What you will do> Filter the entries, keeping every line with the string "void".

START Exercise material

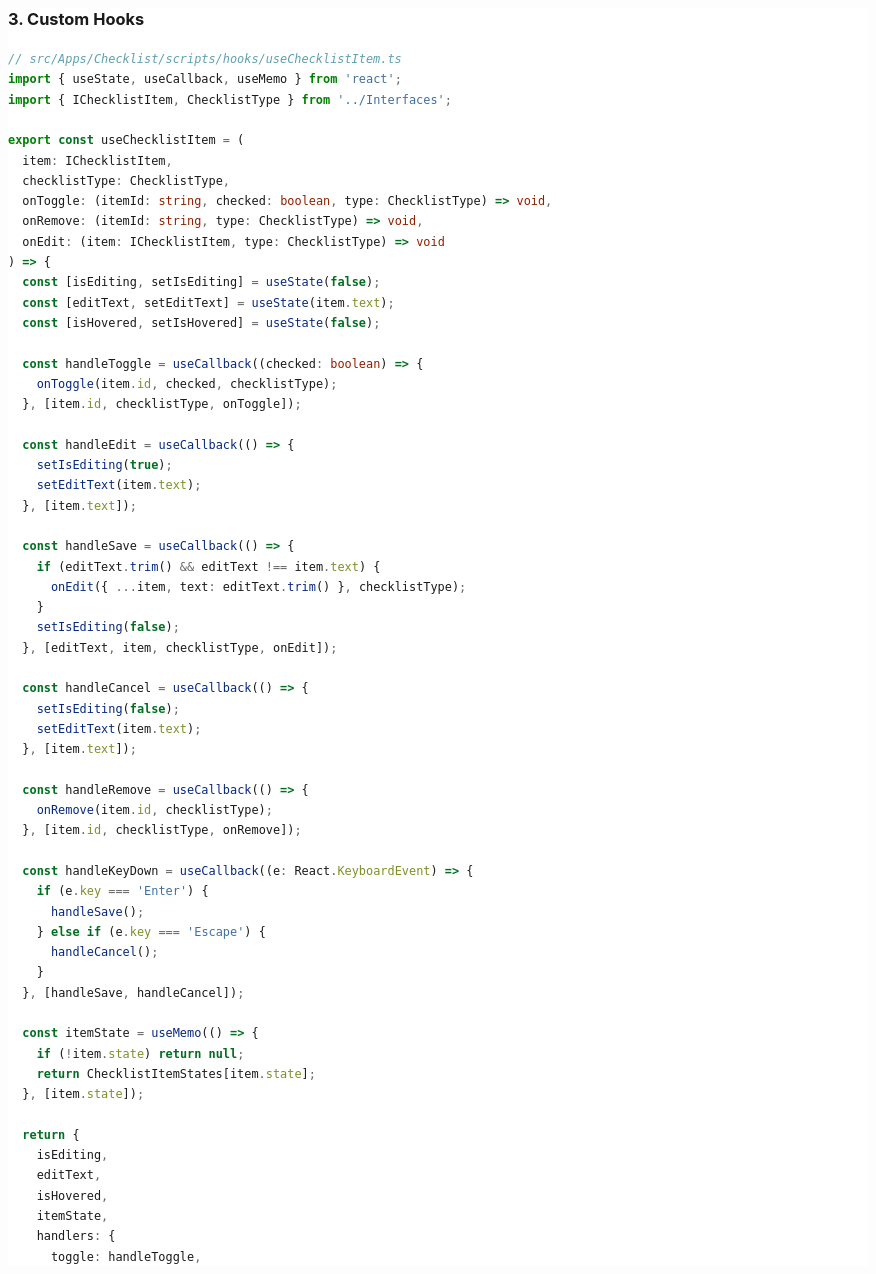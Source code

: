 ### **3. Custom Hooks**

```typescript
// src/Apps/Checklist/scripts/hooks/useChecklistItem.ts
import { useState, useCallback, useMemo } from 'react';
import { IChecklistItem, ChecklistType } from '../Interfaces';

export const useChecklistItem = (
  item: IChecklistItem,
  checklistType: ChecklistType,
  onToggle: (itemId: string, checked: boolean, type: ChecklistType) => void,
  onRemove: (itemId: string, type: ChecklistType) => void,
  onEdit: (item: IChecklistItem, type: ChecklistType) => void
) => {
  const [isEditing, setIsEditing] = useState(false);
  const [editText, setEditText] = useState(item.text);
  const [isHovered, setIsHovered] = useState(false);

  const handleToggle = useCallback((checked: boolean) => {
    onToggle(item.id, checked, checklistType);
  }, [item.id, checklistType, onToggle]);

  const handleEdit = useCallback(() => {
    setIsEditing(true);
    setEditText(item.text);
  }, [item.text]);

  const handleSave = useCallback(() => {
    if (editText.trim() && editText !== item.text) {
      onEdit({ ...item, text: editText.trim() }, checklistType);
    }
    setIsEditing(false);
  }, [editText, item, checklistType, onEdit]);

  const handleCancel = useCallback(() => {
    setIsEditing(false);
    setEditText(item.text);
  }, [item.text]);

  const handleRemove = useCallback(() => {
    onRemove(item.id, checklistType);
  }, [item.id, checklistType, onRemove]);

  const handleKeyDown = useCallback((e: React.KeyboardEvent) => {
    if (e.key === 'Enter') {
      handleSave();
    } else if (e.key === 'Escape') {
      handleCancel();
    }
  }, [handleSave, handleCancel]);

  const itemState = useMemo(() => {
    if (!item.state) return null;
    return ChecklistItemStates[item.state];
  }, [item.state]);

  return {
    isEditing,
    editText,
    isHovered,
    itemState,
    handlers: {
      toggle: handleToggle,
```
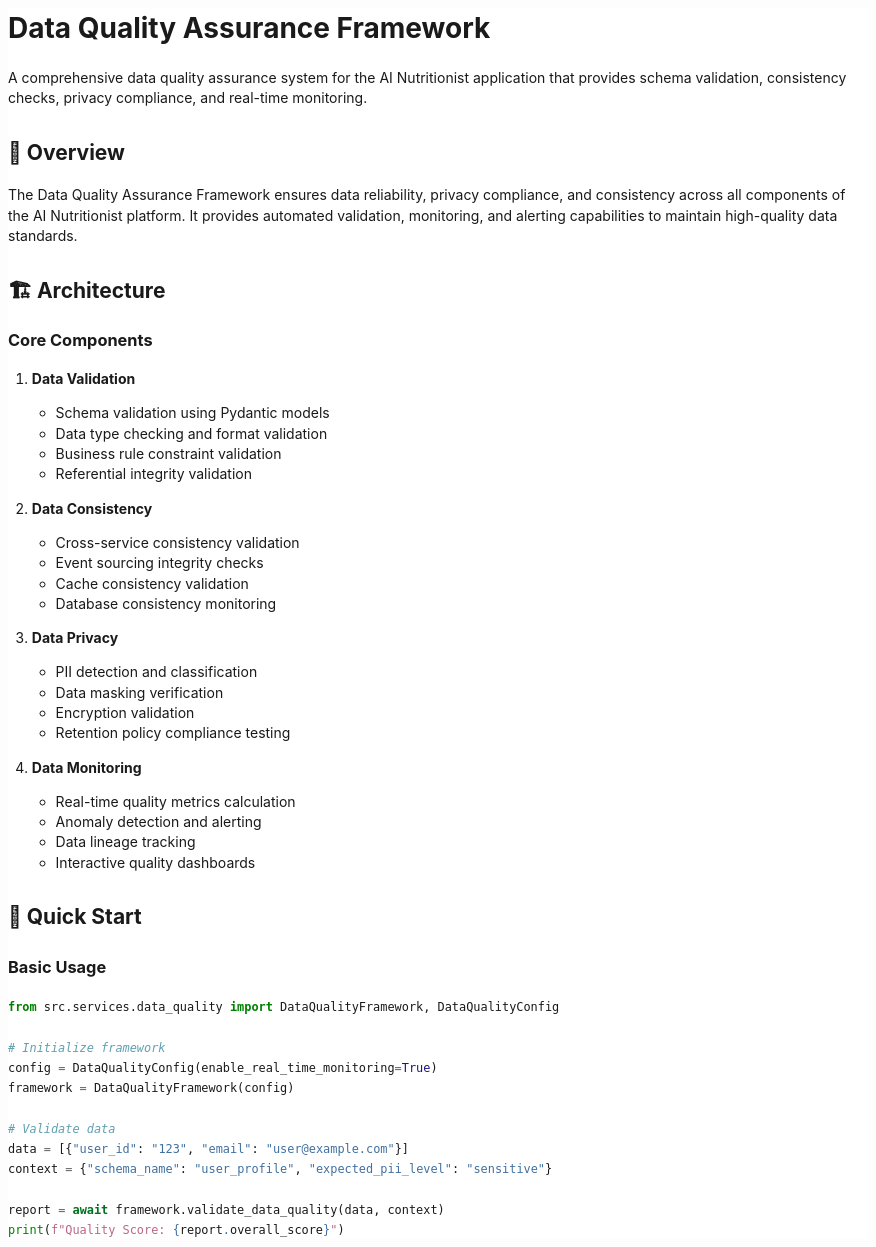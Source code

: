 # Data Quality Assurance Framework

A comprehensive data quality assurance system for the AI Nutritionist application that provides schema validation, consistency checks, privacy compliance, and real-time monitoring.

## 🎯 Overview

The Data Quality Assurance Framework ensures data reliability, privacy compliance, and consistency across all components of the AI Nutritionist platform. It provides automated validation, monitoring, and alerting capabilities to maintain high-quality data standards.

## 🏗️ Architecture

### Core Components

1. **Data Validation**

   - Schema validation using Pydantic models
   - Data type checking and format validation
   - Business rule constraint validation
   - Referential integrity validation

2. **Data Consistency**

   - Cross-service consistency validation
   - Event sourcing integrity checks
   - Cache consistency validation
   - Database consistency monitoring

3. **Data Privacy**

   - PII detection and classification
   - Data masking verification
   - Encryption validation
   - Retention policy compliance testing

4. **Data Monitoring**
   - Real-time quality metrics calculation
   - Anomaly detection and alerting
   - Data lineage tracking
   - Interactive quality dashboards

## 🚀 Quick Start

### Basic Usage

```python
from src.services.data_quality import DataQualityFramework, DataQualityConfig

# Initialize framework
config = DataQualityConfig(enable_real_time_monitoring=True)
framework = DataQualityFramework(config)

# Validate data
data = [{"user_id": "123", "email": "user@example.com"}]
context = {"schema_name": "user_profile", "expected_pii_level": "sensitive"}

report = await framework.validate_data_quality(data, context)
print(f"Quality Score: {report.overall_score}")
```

END Exercise material

Response to this task>
  onToggle: (itemId: string, checked: boolean, type: ChecklistType) => void,
  onRemove: (itemId: string, type: ChecklistType) => void,
  onEdit: (item: IChecklistItem, type: ChecklistType) => void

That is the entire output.